_Data for analysis_.
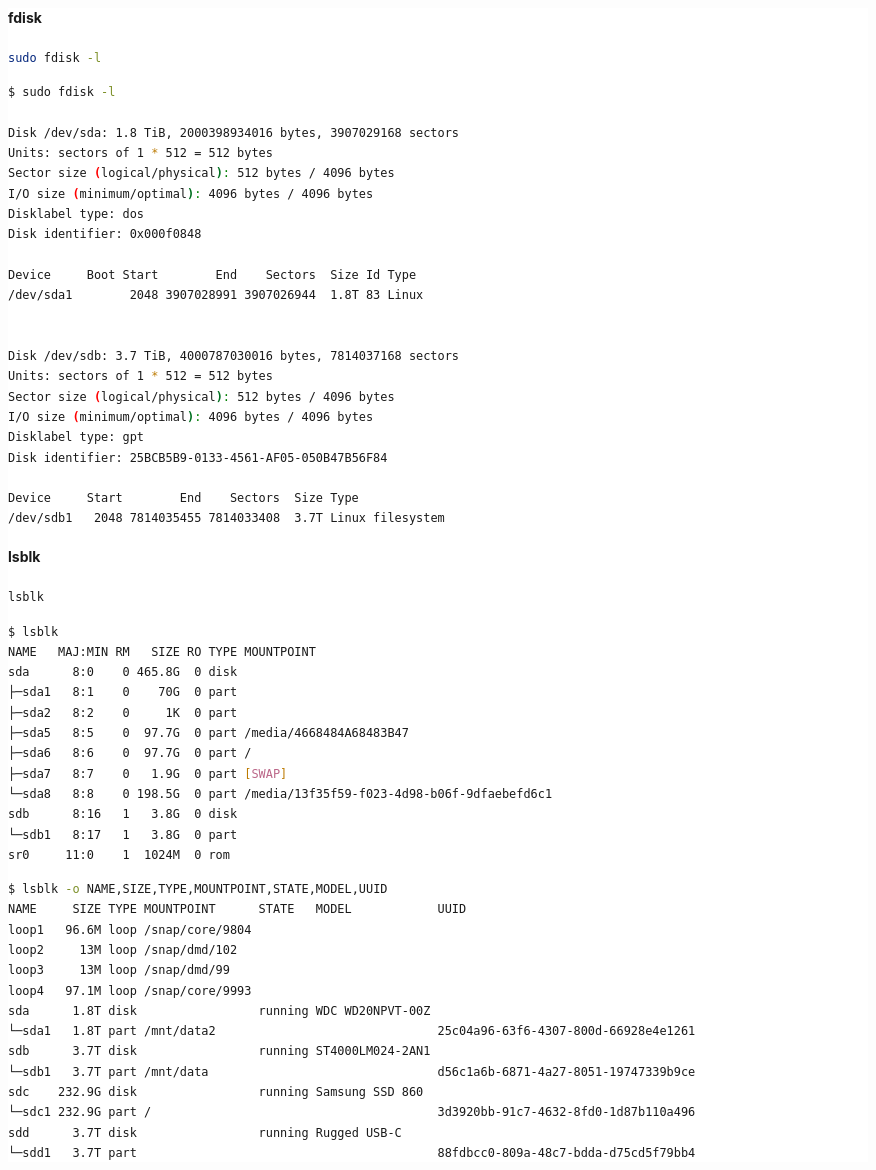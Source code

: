 #### fdisk

``` bash title="fdisk"
sudo fdisk -l
```

``` bash title="fdisk example"
$ sudo fdisk -l

Disk /dev/sda: 1.8 TiB, 2000398934016 bytes, 3907029168 sectors
Units: sectors of 1 * 512 = 512 bytes
Sector size (logical/physical): 512 bytes / 4096 bytes
I/O size (minimum/optimal): 4096 bytes / 4096 bytes
Disklabel type: dos
Disk identifier: 0x000f0848

Device     Boot Start        End    Sectors  Size Id Type
/dev/sda1        2048 3907028991 3907026944  1.8T 83 Linux


Disk /dev/sdb: 3.7 TiB, 4000787030016 bytes, 7814037168 sectors
Units: sectors of 1 * 512 = 512 bytes
Sector size (logical/physical): 512 bytes / 4096 bytes
I/O size (minimum/optimal): 4096 bytes / 4096 bytes
Disklabel type: gpt
Disk identifier: 25BCB5B9-0133-4561-AF05-050B47B56F84

Device     Start        End    Sectors  Size Type
/dev/sdb1   2048 7814035455 7814033408  3.7T Linux filesystem
```

#### lsblk

``` bash title="lsblk"
lsblk
```

``` bash title="lsblk example 1"
$ lsblk
NAME   MAJ:MIN RM   SIZE RO TYPE MOUNTPOINT
sda      8:0    0 465.8G  0 disk
├─sda1   8:1    0    70G  0 part
├─sda2   8:2    0     1K  0 part
├─sda5   8:5    0  97.7G  0 part /media/4668484A68483B47
├─sda6   8:6    0  97.7G  0 part /
├─sda7   8:7    0   1.9G  0 part [SWAP]
└─sda8   8:8    0 198.5G  0 part /media/13f35f59-f023-4d98-b06f-9dfaebefd6c1
sdb      8:16   1   3.8G  0 disk
└─sdb1   8:17   1   3.8G  0 part
sr0     11:0    1  1024M  0 rom
```

``` bash title="lsblk example 2"
$ lsblk -o NAME,SIZE,TYPE,MOUNTPOINT,STATE,MODEL,UUID
NAME     SIZE TYPE MOUNTPOINT      STATE   MODEL            UUID
loop1   96.6M loop /snap/core/9804
loop2     13M loop /snap/dmd/102
loop3     13M loop /snap/dmd/99
loop4   97.1M loop /snap/core/9993
sda      1.8T disk                 running WDC WD20NPVT-00Z
└─sda1   1.8T part /mnt/data2                               25c04a96-63f6-4307-800d-66928e4e1261
sdb      3.7T disk                 running ST4000LM024-2AN1
└─sdb1   3.7T part /mnt/data                                d56c1a6b-6871-4a27-8051-19747339b9ce
sdc    232.9G disk                 running Samsung SSD 860
└─sdc1 232.9G part /                                        3d3920bb-91c7-4632-8fd0-1d87b110a496
sdd      3.7T disk                 running Rugged USB-C
└─sdd1   3.7T part                                          88fdbcc0-809a-48c7-bdda-d75cd5f79bb4
```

_Problem to work on_.
The entries above, without their pictures, should be written out exactly.

_Reply_.
Source code

: #### fdisk

``` bash title="fdisk"
sudo fdisk -l
```

``` bash title="fdisk example"
$ sudo fdisk -l

Disk /dev/sda: 1.8 TiB, 2000398934016 bytes, 3907029168 sectors
Units: sectors of 1 * 512 = 512 bytes
Sector size (logical/physical): 512 bytes / 4096 bytes
I/O size (minimum/optimal): 4096 bytes / 4096 bytes
Disklabel type: dos
Disk identifier: 0x000f0848

Device     Boot Start        End    Sectors  Size Id Type
/dev/sda1        2048 3907028991 3907026944  1.8T 83 Linux


Disk /dev/sdb: 3.7 TiB, 4000787030016 bytes, 7814037168 sectors
Units: sectors of 1 * 512 = 512 bytes
Sector size (logical/physical): 512 bytes / 4096 bytes
I/O size (minimum/optimal): 4096 bytes / 4096 bytes
Disklabel type: gpt
Disk identifier: 25BCB5B9-0133-4561-AF05-050B47B56F84

Device     Start        End    Sectors  Size Type
/dev/sdb1   2048 7814035455 7814033408  3.7T Linux filesystem
```

#### lsblk

``` bash title="lsblk"
lsblk
```

``` bash title="lsblk example 1"
$ lsblk
NAME   MAJ:MIN RM   SIZE RO TYPE MOUNTPOINT
sda      8:0    0 465.8G  0 disk
├─sda1   8:1    0    70G  0 part
├─sda2   8:2    0     1K  0 part
├─sda5   8:5    0  97.7G  0 part /media/4668484A68483B47
├─sda6   8:6    0  97.7G  0 part /
├─sda7   8:7    0   1.9G  0 part [SWAP]
└─sda8   8:8    0 198.5G  0 part /media/13f35f59-f023-4d98-b06f-9dfaebefd6c1
sdb      8:16   1   3.8G  0 disk
└─sdb1   8:17   1   3.8G  0 part
sr0     11:0    1  1024M  0 rom
```

``` bash title="lsblk example 2"
$ lsblk -o NAME,SIZE,TYPE,MOUNTPOINT,STATE,MODEL,UUID
NAME     SIZE TYPE MOUNTPOINT      STATE   MODEL            UUID
loop1   96.6M loop /snap/core/9804
loop2     13M loop /snap/dmd/102
loop3     13M loop /snap/dmd/99
loop4   97.1M loop /snap/core/9993
sda      1.8T disk                 running WDC WD20NPVT-00Z
└─sda1   1.8T part /mnt/data2                               25c04a96-63f6-4307-800d-66928e4e1261
sdb      3.7T disk                 running ST4000LM024-2AN1
└─sdb1   3.7T part /mnt/data                                d56c1a6b-6871-4a27-8051-19747339b9ce
sdc    232.9G disk                 running Samsung SSD 860
└─sdc1 232.9G part /                                        3d3920bb-91c7-4632-8fd0-1d87b110a496
sdd      3.7T disk                 running Rugged USB-C
└─sdd1   3.7T part                                          88fdbcc0-809a-48c7-bdda-d75cd5f79bb4
```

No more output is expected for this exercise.